This is the second major philosophical question. Of course
these two questions cannot stand in isolation from each other. The
answer to one question must affect the answer to the other. The
Hebrews had obviously asked both of these questions prior to the
Greeks, because they had provided answers to both questions. These
answers were formed within the prevailing static view of the world.
These two questions, about the nature of the world and our role in it,
provide the core of philosophy. Aristotle
was concerned with these first-order philosophical questions. He
sought to provide a complete explanation of man and the world, but his
attempt was not successful. He was limited by his lack of scientific
knowledge, but more importantly he was limited by his essentially
static world-view. This static worldview prevailed until well into the
Scientific revolution. It is still the most widely-held general view
of the world. But the world is not static. The universe has a time
dimension. It moves on, in process. However, very few people
understand the world as process. What is
meant by process? A process is a series of changes with a unifying
principle. In an automobile production line, components are
manufactured or added and a vehicle comes off the end of the line. The
unifying principle in this process is the idea of the finished
vehicle. Every change that happens along the production line is
directed towards that end. Those changes take time. Time is essential
to any process, particularly to the process of history. The old static
world-view left time out of consideration. The static
world-view is still prevalent in both Philosophy and Theology. This
accounts for the divergence between the academic and the non-academic
understanding of Philosophy. What Philosophy means, to someone who is
not hindered by the possession of a Degree in Philosophy, is `the
study of the meaning of existence, of the nature of reality, and of
our place in it.’ (Craig,1983, 189-201) Academic philosophy seldom
deals with these questions, which Mortimer Adler categorises as
first-order questions. (1972,Ch.18) Solomon and Higgins in their
recent Short History of Philosophy (1996) O.U.P, maintain that
Philosophy, as the search for truth, no longer exists in academia.
There is no longer truth, only discourses - to the detriment of such
questions as the meaning of life. (1996,300-304) This
failure of academic Philosophy, and consequently of Theology, can be
sourced to the failure to adopt a broad process perspective on the
world. I will argue that both Philosophy and Theology have to bear
part of the blame for failing to replace the old static world-view,
and for failing to provide a more realistic explanation of the world. Baltazar
argues that process is the basic structure of everything which exists.

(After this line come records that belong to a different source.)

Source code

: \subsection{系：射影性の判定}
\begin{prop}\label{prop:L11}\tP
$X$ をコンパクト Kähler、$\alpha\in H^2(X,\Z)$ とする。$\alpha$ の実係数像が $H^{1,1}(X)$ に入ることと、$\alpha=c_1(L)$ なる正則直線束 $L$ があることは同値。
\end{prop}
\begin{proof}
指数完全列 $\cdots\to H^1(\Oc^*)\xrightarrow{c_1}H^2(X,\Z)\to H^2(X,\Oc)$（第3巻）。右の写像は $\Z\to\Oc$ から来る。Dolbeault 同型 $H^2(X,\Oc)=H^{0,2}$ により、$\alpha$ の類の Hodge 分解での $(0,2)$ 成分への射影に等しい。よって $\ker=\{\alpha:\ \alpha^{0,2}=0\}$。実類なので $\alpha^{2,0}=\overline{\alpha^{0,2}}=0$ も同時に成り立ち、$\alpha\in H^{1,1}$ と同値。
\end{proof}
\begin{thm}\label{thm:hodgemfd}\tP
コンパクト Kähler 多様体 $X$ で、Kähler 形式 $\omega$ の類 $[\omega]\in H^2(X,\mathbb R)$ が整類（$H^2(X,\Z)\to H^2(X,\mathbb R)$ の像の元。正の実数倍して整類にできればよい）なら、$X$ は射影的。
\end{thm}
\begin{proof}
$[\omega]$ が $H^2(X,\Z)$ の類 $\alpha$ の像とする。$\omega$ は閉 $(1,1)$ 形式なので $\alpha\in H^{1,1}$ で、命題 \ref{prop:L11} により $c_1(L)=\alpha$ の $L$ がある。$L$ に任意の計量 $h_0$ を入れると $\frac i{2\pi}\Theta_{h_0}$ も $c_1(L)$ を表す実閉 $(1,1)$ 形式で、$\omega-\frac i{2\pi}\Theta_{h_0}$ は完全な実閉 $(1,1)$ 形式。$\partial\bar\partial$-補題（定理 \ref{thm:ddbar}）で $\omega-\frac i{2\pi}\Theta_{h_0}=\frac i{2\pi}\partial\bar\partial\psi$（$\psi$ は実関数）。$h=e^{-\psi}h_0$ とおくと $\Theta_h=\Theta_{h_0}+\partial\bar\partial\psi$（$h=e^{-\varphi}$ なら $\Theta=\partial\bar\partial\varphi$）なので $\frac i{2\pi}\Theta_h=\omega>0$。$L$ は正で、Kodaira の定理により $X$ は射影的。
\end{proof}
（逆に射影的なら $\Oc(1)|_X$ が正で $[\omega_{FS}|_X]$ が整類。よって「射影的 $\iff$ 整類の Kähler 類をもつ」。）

A dynamic and historical process perspective has replaced the old
static and timeless view of the world in Science generally. However it
has not greatly affected Philosophy or Theology despite its effect on
other modern thought. Baltazar argues that the time scale of our
individual frame of reference is so small that we do not tend to
perceive any significant change. But if we take the long view, we see
that everything is change. (1965,134-150) Evolutionary
theory helps to explain the prevalence of the short term view. Our
remote ancestors evolved to cope with the here and now. They did not
have the ability or the opportunity for contemplation and reflection.
It is only in more recent times that the process perspective has
become sufficiently evident for it to begin to overthrow the grip
which the static, short-term view of the world has had on our minds. A process
has two components. It is a series of changes and it has a unifying
principle. So if process is the basic structure of everything which
exists, we need to discover what is the unifying principle in that
primary process of change which embraces everything which exists. The
first-order Philosophical questions, the nature of the world and our
role in it, could never be answered adequately while the old static
view of the world prevailed. Neither Philosophy nor Theology could
answer these questions from within that static world-view. These
first-order questions can only possibly be answered from a process
perspective, a perspective that recognises that process is the basic
and objective structure of being. The rejection of the static
world-view, and the recognition that the world is in process, opens
the possibility of our understanding the meaning and purpose of the
world. In
Philosophy the modern turn towards process began with Hegel
(1770-1831). It has been said that Hegel’s philosophy is essentially
the philosophical expression of the essence of Christianity. (Hirschberger
1976,156) Hegel brought to light the process perspective inherent in
Christianity. This process perspective had been submerged by the
dominant static world-view. Hegel rejected the static concept of the
world as permanent and substantial. He denied the ultimate validity of
everyday experience, which is convinced that things are substantial
and more or less permanent. Hegel understood that everything was in
motion as part of a continual flux. Philosophy
makes no new discoveries. Its role is to find the pattern and
coherence of reality. Since Hegel, the unreflective and static
world-view is gradually being replaced by a more dynamic understanding
of the world. This can be seen in the philosophical insights of a
number of modern philosophers. Their diverse contributions can be
drawn together, along with scientific Cosmology, to provide an
explanation of the process of the Cosmos. These insights provide the
milestones in the search for meaning. Hegel’s
rejection of the view of the world as permanent and substantial, and
his understanding that everything is in motion as part of a continual
flux, was confirmed in part by Charles Darwin’s Origin of Species.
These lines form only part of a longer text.